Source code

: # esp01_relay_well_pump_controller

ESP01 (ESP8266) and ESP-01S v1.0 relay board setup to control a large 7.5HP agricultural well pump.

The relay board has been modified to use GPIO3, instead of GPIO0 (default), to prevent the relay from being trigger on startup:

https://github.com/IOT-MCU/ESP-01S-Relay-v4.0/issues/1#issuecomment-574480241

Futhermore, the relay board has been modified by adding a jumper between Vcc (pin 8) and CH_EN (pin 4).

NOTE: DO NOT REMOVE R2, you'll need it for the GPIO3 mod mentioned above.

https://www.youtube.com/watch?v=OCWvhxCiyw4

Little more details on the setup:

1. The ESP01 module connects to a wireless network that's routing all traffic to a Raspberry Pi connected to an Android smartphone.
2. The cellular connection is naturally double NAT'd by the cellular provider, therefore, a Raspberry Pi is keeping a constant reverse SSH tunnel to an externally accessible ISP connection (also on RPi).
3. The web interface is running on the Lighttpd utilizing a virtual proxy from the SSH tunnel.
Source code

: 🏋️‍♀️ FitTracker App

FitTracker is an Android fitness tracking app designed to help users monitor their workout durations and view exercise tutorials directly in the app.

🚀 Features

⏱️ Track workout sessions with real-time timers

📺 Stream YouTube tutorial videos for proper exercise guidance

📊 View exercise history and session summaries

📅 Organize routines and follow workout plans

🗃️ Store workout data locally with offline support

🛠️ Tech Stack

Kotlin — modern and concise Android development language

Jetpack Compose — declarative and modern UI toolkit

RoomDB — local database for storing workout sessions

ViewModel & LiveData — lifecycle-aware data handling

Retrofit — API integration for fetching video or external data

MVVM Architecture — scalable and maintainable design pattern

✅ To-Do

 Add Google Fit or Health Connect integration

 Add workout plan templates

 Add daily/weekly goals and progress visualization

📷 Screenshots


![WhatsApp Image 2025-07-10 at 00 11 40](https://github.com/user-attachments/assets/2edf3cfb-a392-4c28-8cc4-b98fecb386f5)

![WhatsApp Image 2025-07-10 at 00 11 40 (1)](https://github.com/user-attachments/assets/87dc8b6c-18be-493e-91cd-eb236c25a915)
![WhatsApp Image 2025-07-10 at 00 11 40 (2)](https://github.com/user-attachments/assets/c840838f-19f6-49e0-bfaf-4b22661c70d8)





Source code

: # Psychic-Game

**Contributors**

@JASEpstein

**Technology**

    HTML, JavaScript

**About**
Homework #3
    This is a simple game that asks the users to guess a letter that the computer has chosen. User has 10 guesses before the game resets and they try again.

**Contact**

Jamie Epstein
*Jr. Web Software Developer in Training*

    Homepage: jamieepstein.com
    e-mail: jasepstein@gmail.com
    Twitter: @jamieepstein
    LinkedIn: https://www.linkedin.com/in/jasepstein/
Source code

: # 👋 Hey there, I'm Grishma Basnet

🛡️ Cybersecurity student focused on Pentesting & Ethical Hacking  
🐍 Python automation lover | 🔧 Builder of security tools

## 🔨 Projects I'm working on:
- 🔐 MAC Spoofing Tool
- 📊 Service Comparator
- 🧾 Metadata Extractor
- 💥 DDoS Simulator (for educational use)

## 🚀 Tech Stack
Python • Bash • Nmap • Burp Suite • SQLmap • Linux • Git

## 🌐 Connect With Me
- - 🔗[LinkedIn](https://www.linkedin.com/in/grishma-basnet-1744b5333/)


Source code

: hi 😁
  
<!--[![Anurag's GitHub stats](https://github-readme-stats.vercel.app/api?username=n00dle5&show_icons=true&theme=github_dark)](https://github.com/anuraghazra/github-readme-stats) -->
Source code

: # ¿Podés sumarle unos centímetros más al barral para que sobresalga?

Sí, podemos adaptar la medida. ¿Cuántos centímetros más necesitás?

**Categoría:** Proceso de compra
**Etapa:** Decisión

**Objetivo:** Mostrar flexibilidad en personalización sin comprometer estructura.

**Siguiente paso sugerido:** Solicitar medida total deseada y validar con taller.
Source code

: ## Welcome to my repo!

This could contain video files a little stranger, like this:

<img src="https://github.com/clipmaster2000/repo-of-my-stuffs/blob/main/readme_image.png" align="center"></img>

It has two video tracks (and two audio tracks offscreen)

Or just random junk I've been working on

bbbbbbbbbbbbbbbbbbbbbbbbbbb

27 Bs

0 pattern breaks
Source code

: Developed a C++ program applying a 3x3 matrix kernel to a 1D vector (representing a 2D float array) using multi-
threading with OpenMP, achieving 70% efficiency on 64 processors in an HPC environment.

▶ TASK REQUIREMENTS: Search the material above for "exercise". Pull out each line where it shows up.

▶ THE COMPLETED TASK:
FitTracker is an Android fitness tracking app designed to help users monitor their workout durations and view exercise tutorials directly in the app.
📺 Stream YouTube tutorial videos for proper exercise guidance
📊 View exercise history and session summaries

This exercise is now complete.